For Pandas 1.5.0+, there’s an easy way to do this. If you use a defaultdict
instead of a normal dict
for the dtype
argument, any columns which aren’t explicitly listed in the dictionary will use the default as their type. E.g.
from collections import defaultdict
types = defaultdict(str, A="int", B="float")
df = pd.read_csv("/path/to/file.csv", dtype=types, keep_default_na=False)
(I haven’t tested this, but I assume you still need keep_default_na=False
)
For older versions of Pandas:
You can read the entire csv as strings then convert your desired columns to other types afterwards like this:
df = pd.read_csv('/path/to/file.csv', dtype=str, keep_default_na=False)
# example df; yours will be from pd.read_csv() above
df = pd.DataFrame({'A': ['1', '3', '5'], 'B': ['2', '4', '6'], 'C': ['x', 'y', 'z']})
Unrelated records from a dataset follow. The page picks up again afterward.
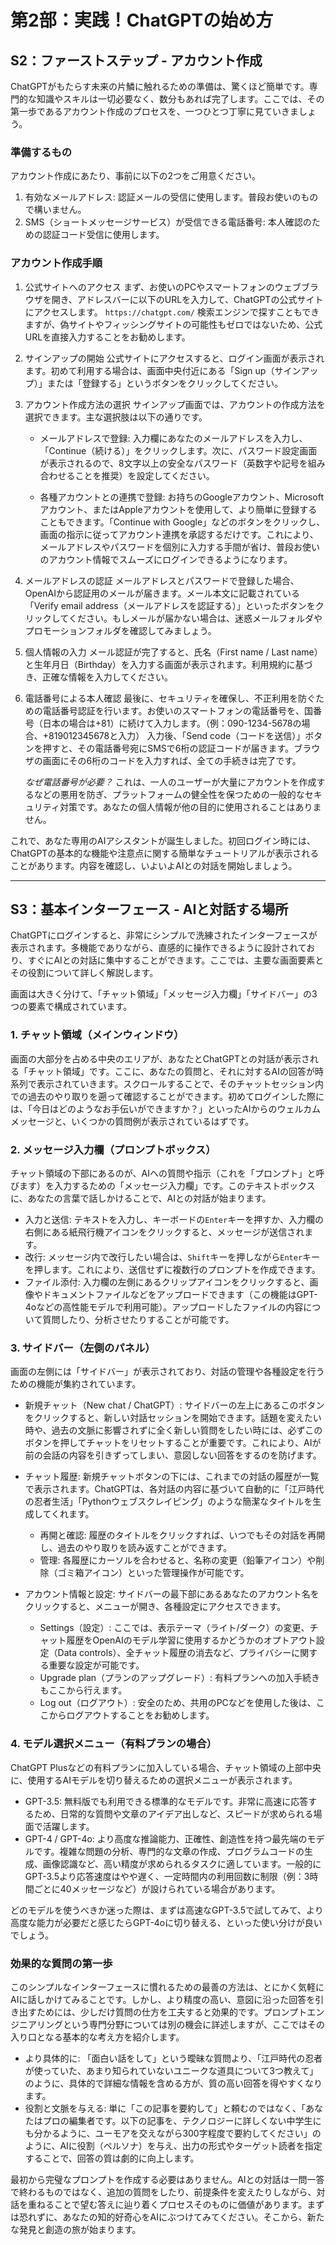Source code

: # 第2部：実践！ChatGPTの始め方
## S2：ファーストステップ - アカウント作成

ChatGPTがもたらす未来の片鱗に触れるための準備は、驚くほど簡単です。専門的な知識やスキルは一切必要なく、数分もあれば完了します。ここでは、その第一歩であるアカウント作成のプロセスを、一つひとつ丁寧に見ていきましょう。

### 準備するもの
アカウント作成にあたり、事前に以下の2つをご用意ください。
1.  有効なメールアドレス: 認証メールの受信に使用します。普段お使いのもので構いません。
2.  SMS（ショートメッセージサービス）が受信できる電話番号: 本人確認のための認証コード受信に使用します。

### アカウント作成手順

1.  公式サイトへのアクセス
    まず、お使いのPCやスマートフォンのウェブブラウザを開き、アドレスバーに以下のURLを入力して、ChatGPTの公式サイトにアクセスします。
    `https://chatgpt.com/`
    検索エンジンで探すこともできますが、偽サイトやフィッシングサイトの可能性もゼロではないため、公式URLを直接入力することをお勧めします。

2.  サインアップの開始
    公式サイトにアクセスすると、ログイン画面が表示されます。初めて利用する場合は、画面中央付近にある「Sign up（サインアップ）」または「登録する」というボタンをクリックしてください。

3.  アカウント作成方法の選択
    サインアップ画面では、アカウントの作成方法を選択できます。主な選択肢は以下の通りです。

    * メールアドレスで登録:
        入力欄にあなたのメールアドレスを入力し、「Continue（続ける）」をクリックします。次に、パスワード設定画面が表示されるので、8文字以上の安全なパスワード（英数字や記号を組み合わせることを推奨）を設定してください。

    * 各種アカウントとの連携で登録:
        お持ちのGoogleアカウント、Microsoftアカウント、またはAppleアカウントを使用して、より簡単に登録することもできます。「Continue with Google」などのボタンをクリックし、画面の指示に従ってアカウント連携を承認するだけです。これにより、メールアドレスやパスワードを個別に入力する手間が省け、普段お使いのアカウント情報でスムーズにログインできるようになります。

4.  メールアドレスの認証
    メールアドレスとパスワードで登録した場合、OpenAIから認証用のメールが届きます。メール本文に記載されている「Verify email address（メールアドレスを認証する）」といったボタンをクリックしてください。もしメールが届かない場合は、迷惑メールフォルダやプロモーションフォルダを確認してみましょう。

5.  個人情報の入力
    メール認証が完了すると、氏名（First name / Last name）と生年月日（Birthday）を入力する画面が表示されます。利用規約に基づき、正確な情報を入力してください。

6.  電話番号による本人確認
    最後に、セキュリティを確保し、不正利用を防ぐための電話番号認証を行います。お使いのスマートフォンの電話番号を、国番号（日本の場合は+81）に続けて入力します。（例：090-1234-5678の場合、+819012345678と入力）
    入力後、「Send code（コードを送信）」ボタンを押すと、その電話番号宛にSMSで6桁の認証コードが届きます。ブラウザの画面にその6桁のコードを入力すれば、全ての手続きは完了です。

    *なぜ電話番号が必要？*
    これは、一人のユーザーが大量にアカウントを作成するなどの悪用を防ぎ、プラットフォームの健全性を保つための一般的なセキュリティ対策です。あなたの個人情報が他の目的に使用されることはありません。

これで、あなた専用のAIアシスタントが誕生しました。初回ログイン時には、ChatGPTの基本的な機能や注意点に関する簡単なチュートリアルが表示されることがあります。内容を確認し、いよいよAIとの対話を開始しましょう。

---

## S3：基本インターフェース - AIと対話する場所

ChatGPTにログインすると、非常にシンプルで洗練されたインターフェースが表示されます。多機能でありながら、直感的に操作できるように設計されており、すぐにAIとの対話に集中することができます。ここでは、主要な画面要素とその役割について詳しく解説します。

画面は大きく分けて、「チャット領域」「メッセージ入力欄」「サイドバー」の3つの要素で構成されています。

### 1. チャット領域（メインウィンドウ）

画面の大部分を占める中央のエリアが、あなたとChatGPTとの対話が表示される「チャット領域」です。ここに、あなたの質問と、それに対するAIの回答が時系列で表示されていきます。スクロールすることで、そのチャットセッション内での過去のやり取りを遡って確認することができます。初めてログインした際には、「今日はどのようなお手伝いができますか？」といったAIからのウェルカムメッセージと、いくつかの質問例が表示されているはずです。

### 2. メッセージ入力欄（プロンプトボックス）

チャット領域の下部にあるのが、AIへの質問や指示（これを「プロンプト」と呼びます）を入力するための「メッセージ入力欄」です。このテキストボックスに、あなたの言葉で話しかけることで、AIとの対話が始まります。

* 入力と送信: テキストを入力し、キーボードの`Enter`キーを押すか、入力欄の右側にある紙飛行機アイコンをクリックすると、メッセージが送信されます。
* 改行: メッセージ内で改行したい場合は、`Shift`キーを押しながら`Enter`キーを押します。これにより、送信せずに複数行のプロンプトを作成できます。
* ファイル添付: 入力欄の左側にあるクリップアイコンをクリックすると、画像やドキュメントファイルなどをアップロードできます（この機能はGPT-4oなどの高性能モデルで利用可能）。アップロードしたファイルの内容について質問したり、分析させたりすることが可能です。

### 3. サイドバー（左側のパネル）

画面の左側には「サイドバー」が表示されており、対話の管理や各種設定を行うための機能が集約されています。

* 新規チャット（New chat / ChatGPT）:
    サイドバーの左上にあるこのボタンをクリックすると、新しい対話セッションを開始できます。話題を変えたい時や、過去の文脈に影響されずに全く新しい質問をしたい時には、必ずこのボタンを押してチャットをリセットすることが重要です。これにより、AIが前の会話の内容を引きずってしまい、意図しない回答をするのを防げます。

* チャット履歴:
    新規チャットボタンの下には、これまでの対話の履歴が一覧で表示されます。ChatGPTは、各対話の内容に基づいて自動的に「江戸時代の忍者生活」「Pythonウェブスクレイピング」のような簡潔なタイトルを生成してくれます。
    * 再開と確認: 履歴のタイトルをクリックすれば、いつでもその対話を再開し、過去のやり取りを読み返すことができます。
    * 管理: 各履歴にカーソルを合わせると、名称の変更（鉛筆アイコン）や削除（ゴミ箱アイコン）といった管理操作が可能です。

* アカウント情報と設定:
    サイドバーの最下部にあるあなたのアカウント名をクリックすると、メニューが開き、各種設定にアクセスできます。
    * Settings（設定）: ここでは、表示テーマ（ライト/ダーク）の変更、チャット履歴をOpenAIのモデル学習に使用するかどうかのオプトアウト設定（Data controls）、全チャット履歴の消去など、プライバシーに関する重要な設定が可能です。
    * Upgrade plan（プランのアップグレード）: 有料プランへの加入手続きもここから行えます。
    * Log out（ログアウト）: 安全のため、共用のPCなどを使用した後は、ここからログアウトすることをお勧めします。

### 4. モデル選択メニュー（有料プランの場合）

ChatGPT Plusなどの有料プランに加入している場合、チャット領域の上部中央に、使用するAIモデルを切り替えるための選択メニューが表示されます。

* GPT-3.5: 無料版でも利用できる標準的なモデルです。非常に高速に応答するため、日常的な質問や文章のアイデア出しなど、スピードが求められる場面で活躍します。
* GPT-4 / GPT-4o: より高度な推論能力、正確性、創造性を持つ最先端のモデルです。複雑な問題の分析、専門的な文章の作成、プログラムコードの生成、画像認識など、高い精度が求められるタスクに適しています。一般的にGPT-3.5より応答速度はやや遅く、一定時間内の利用回数に制限（例：3時間ごとに40メッセージなど）が設けられている場合があります。

どのモデルを使うべきか迷った際は、まずは高速なGPT-3.5で試してみて、より高度な能力が必要だと感じたらGPT-4oに切り替える、といった使い分けが良いでしょう。

### 効果的な質問の第一歩

このシンプルなインターフェースに慣れるための最善の方法は、とにかく気軽にAIに話しかけてみることです。しかし、より精度の高い、意図に沿った回答を引き出すためには、少しだけ質問の仕方を工夫すると効果的です。プロンプトエンジニアリングという専門分野については別の機会に詳述しますが、ここではその入り口となる基本的な考え方を紹介します。

* より具体的に: 「面白い話をして」という曖昧な質問より、「江戸時代の忍者が使っていた、あまり知られていないユニークな道具について3つ教えて」のように、具体的で詳細な情報を含める方が、質の高い回答を得やすくなります。
* 役割と文脈を与える: 単に「この記事を要約して」と頼むのではなく、「あなたはプロの編集者です。以下の記事を、テクノロジーに詳しくない中学生にも分かるように、ユーモアを交えながら300字程度で要約してください」のように、AIに役割（ペルソナ）を与え、出力の形式やターゲット読者を指定することで、回答の質は劇的に向上します。

最初から完璧なプロンプトを作成する必要はありません。AIとの対話は一問一答で終わるものではなく、追加の質問をしたり、前提条件を変えたりしながら、対話を重ねることで望む答えに辿り着くプロセスそのものに価値があります。まずは恐れずに、あなたの知的好奇心をAIにぶつけてみてください。そこから、新たな発見と創造の旅が始まります。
types_dict = {'A': int, 'B': float}
for col, col_type in types_dict.items():
df[col] = df[col].astype(col_type)
keep_default_na=False
is necessary if some of the columns are empty strings or something like NA
which pandas convert to NA
of type float
by default, which would make you end up with a mixed datatype of str
/float
Another approach, if you really want to specify the proper types for all columns when reading the file in and not change them after: read in just the column names (no rows), then use those to fill in which columns should be strings
col_names = pd.read_csv('file.csv', nrows=0).columns
types_dict = {'A': int, 'B': float}
types_dict.update({col: str for col in col_names if col not in types_dict})
pd.read_csv('file.csv', dtype=types_dict)